━━━ Data ━━━

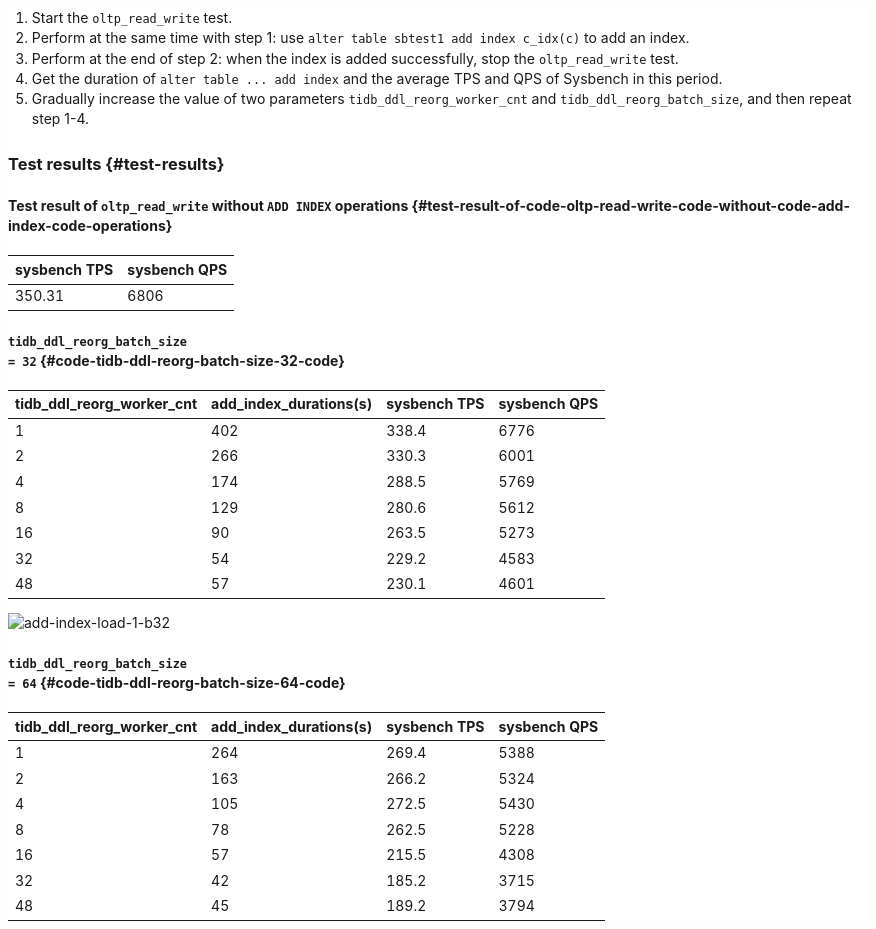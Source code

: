 1.  Start the `oltp_read_write` test.
2.  Perform at the same time with step 1: use `alter table sbtest1 add index c_idx(c)` to add an index.
3.  Perform at the end of step 2: when the index is added successfully, stop the `oltp_read_write` test.
4.  Get the duration of `alter table ... add index` and the average TPS and QPS of Sysbench in this period.
5.  Gradually increase the value of two parameters `tidb_ddl_reorg_worker_cnt` and `tidb_ddl_reorg_batch_size`, and then repeat step 1-4.

### Test results {#test-results}

#### Test result of <code>oltp_read_write</code> without <code>ADD INDEX</code> operations {#test-result-of-code-oltp-read-write-code-without-code-add-index-code-operations}

| sysbench TPS | sysbench QPS |
| :----------- | :----------- |
| 350.31       | 6806         |

#### <code>tidb_ddl_reorg_batch_size = 32</code> {#code-tidb-ddl-reorg-batch-size-32-code}

| tidb_ddl_reorg_worker_cnt | add_index_durations(s) | sysbench TPS | sysbench QPS |
| :------------------------ | :--------------------- | :----------- | :----------- |
| 1                         | 402                    | 338.4        | 6776         |
| 2                         | 266                    | 330.3        | 6001         |
| 4                         | 174                    | 288.5        | 5769         |
| 8                         | 129                    | 280.6        | 5612         |
| 16                        | 90                     | 263.5        | 5273         |
| 32                        | 54                     | 229.2        | 4583         |
| 48                        | 57                     | 230.1        | 4601         |

![add-index-load-1-b32](/media/add-index-load-1-b32.png)

#### <code>tidb_ddl_reorg_batch_size = 64</code> {#code-tidb-ddl-reorg-batch-size-64-code}

| tidb_ddl_reorg_worker_cnt | add_index_durations(s) | sysbench TPS | sysbench QPS |
| :------------------------ | :--------------------- | :----------- | :----------- |
| 1                         | 264                    | 269.4        | 5388         |
| 2                         | 163                    | 266.2        | 5324         |
| 4                         | 105                    | 272.5        | 5430         |
| 8                         | 78                     | 262.5        | 5228         |
| 16                        | 57                     | 215.5        | 4308         |
| 32                        | 42                     | 185.2        | 3715         |
| 48                        | 45                     | 189.2        | 3794         |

━━━

**Problem statement**
In the copy, include each entry exactly as written and none of the pictures.

**Task output**
Source code

: 1.  Start the `oltp_read_write` test.
2.  Perform at the same time with step 1: use `alter table sbtest1 add index c_idx(c)` to add an index.
3.  Perform at the end of step 2: when the index is added successfully, stop the `oltp_read_write` test.
4.  Get the duration of `alter table ... add index` and the average TPS and QPS of Sysbench in this period.
5.  Gradually increase the value of two parameters `tidb_ddl_reorg_worker_cnt` and `tidb_ddl_reorg_batch_size`, and then repeat step 1-4.

### Test results {#test-results}

#### Test result of <code>oltp_read_write</code> without <code>ADD INDEX</code> operations {#test-result-of-code-oltp-read-write-code-without-code-add-index-code-operations}

| sysbench TPS | sysbench QPS |
| :----------- | :----------- |
| 350.31       | 6806         |

#### <code>tidb_ddl_reorg_batch_size = 32</code> {#code-tidb-ddl-reorg-batch-size-32-code}

| tidb_ddl_reorg_worker_cnt | add_index_durations(s) | sysbench TPS | sysbench QPS |
| :------------------------ | :--------------------- | :----------- | :----------- |
| 1                         | 402                    | 338.4        | 6776         |
| 2                         | 266                    | 330.3        | 6001         |
| 4                         | 174                    | 288.5        | 5769         |
| 8                         | 129                    | 280.6        | 5612         |
| 16                        | 90                     | 263.5        | 5273         |
| 32                        | 54                     | 229.2        | 4583         |
| 48                        | 57                     | 230.1        | 4601         |

![add-index-load-1-b32](/media/add-index-load-1-b32.png)

#### <code>tidb_ddl_reorg_batch_size = 64</code> {#code-tidb-ddl-reorg-batch-size-64-code}

| tidb_ddl_reorg_worker_cnt | add_index_durations(s) | sysbench TPS | sysbench QPS |
| :------------------------ | :--------------------- | :----------- | :----------- |
| 1                         | 264                    | 269.4        | 5388         |
| 2                         | 163                    | 266.2        | 5324         |
| 4                         | 105                    | 272.5        | 5430         |
| 8                         | 78                     | 262.5        | 5228         |
| 16                        | 57                     | 215.5        | 4308         |
| 32                        | 42                     | 185.2        | 3715         |
| 48                        | 45                     | 189.2        | 3794         |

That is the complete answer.